4 Rules For Using the Money in Your Emergency Fund

Joanne Poh



So you’ve dutifully saved up the requisite 3/6/12 months’ worth of your monthly expenses, and proudly put it aside in your “emergency fund”. Now the question is: when can you actually dip in and touch the money in your emergency fund?

If you run out of spare change at the games arcade and need another $10 to recharge your Timezone card, should you really be dipping into a stash of money that’s supposed to be there to save you if you get into a medical emergency? The thing is, if you use your emergency fund for frivolous nonsense, when a real emergency happens you’ll be left high and dry. Here are some criteria that must be met before you can reach into your emergency fund.


It must be absolutely necessary

If you’re the kind of person who has trouble distinguishing between needs and wants, think twice before you reach into your emergency fund. Ideally, you should only use the money on something that’s absolutely necessary—and no, having to buy a new pair of shoes because none of your existing ones match that new dress does not count as an emergency.

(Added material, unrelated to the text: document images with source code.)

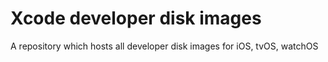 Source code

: # Xcode developer disk images
A repository which hosts all developer disk images for iOS, tvOS, watchOS
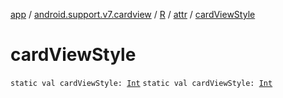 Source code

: [app](../../../index.md) / [android.support.v7.cardview](../../index.md) / [R](../index.md) / [attr](index.md) / [cardViewStyle](./card-view-style.md)

# cardViewStyle

`static val cardViewStyle: `[`Int`](https://kotlinlang.org/api/latest/jvm/stdlib/kotlin/-int/index.html)
`static val cardViewStyle: `[`Int`](https://kotlinlang.org/api/latest/jvm/stdlib/kotlin/-int/index.html) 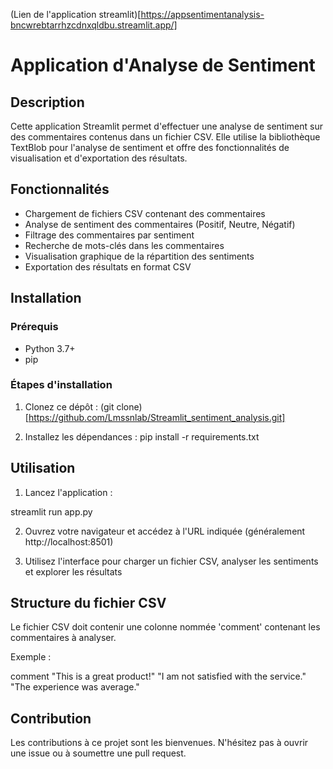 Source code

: (Lien de l'application streamlit)[https://appsentimentanalysis-bncwrebtarrhzcdnxqldbu.streamlit.app/]

# Application d'Analyse de Sentiment

## Description
Cette application Streamlit permet d'effectuer une analyse de sentiment sur des commentaires contenus dans un fichier CSV. Elle utilise la bibliothèque TextBlob pour l'analyse de sentiment et offre des fonctionnalités de visualisation et d'exportation des résultats.

## Fonctionnalités
- Chargement de fichiers CSV contenant des commentaires
- Analyse de sentiment des commentaires (Positif, Neutre, Négatif)
- Filtrage des commentaires par sentiment
- Recherche de mots-clés dans les commentaires
- Visualisation graphique de la répartition des sentiments
- Exportation des résultats en format CSV

## Installation

### Prérequis
- Python 3.7+
- pip

### Étapes d'installation
1. Clonez ce dépôt : (git clone)[https://github.com/Lmssnlab/Streamlit_sentiment_analysis.git]


2. Installez les dépendances :
pip install -r requirements.txt

## Utilisation
1. Lancez l'application :

streamlit run app.py

2. Ouvrez votre navigateur et accédez à l'URL indiquée (généralement http://localhost:8501)

3. Utilisez l'interface pour charger un fichier CSV, analyser les sentiments et explorer les résultats

## Structure du fichier CSV
Le fichier CSV doit contenir une colonne nommée 'comment' contenant les commentaires à analyser.

Exemple :

comment
"This is a great product!"
"I am not satisfied with the service."
"The experience was average."

## Contribution
Les contributions à ce projet sont les bienvenues. N'hésitez pas à ouvrir une issue ou à soumettre une pull request.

In order to decide just how necessary it is that you get hold of that money, ask yourself what the consequences of not paying are. If you’ll get into trouble with the law, have debt collectors banging on your door or face bankruptcy, you have the green light to dip into your emergency fund.


It will cost you more money if you don’t pay

It may not be a life or death situation, but if you’ve got bills that will cost you more money if you don’t pay them, it’s probably a good idea to pay them now before they escalate into a real emergency. The most obvious example is credit card debt. The longer you take to pay it off, the more it balloons. And it balloons pretty damn quickly, thanks to compounding interest. It might not be an emergency now, but if you wait a couple of months it will be.

Any debt that carries interest or could get you slapped with a fine can be paid off with your emergency fund money, unless there are more pressing concerns you need to use that money to resolve, like a medical emergency.


It will hurt your credit

Once your credit score is hurt, it can take some time to bounce back. And if something serious happens, like you default on a loan, it could be a very long time before you’re able to get another one thanks to a wrecked credit score.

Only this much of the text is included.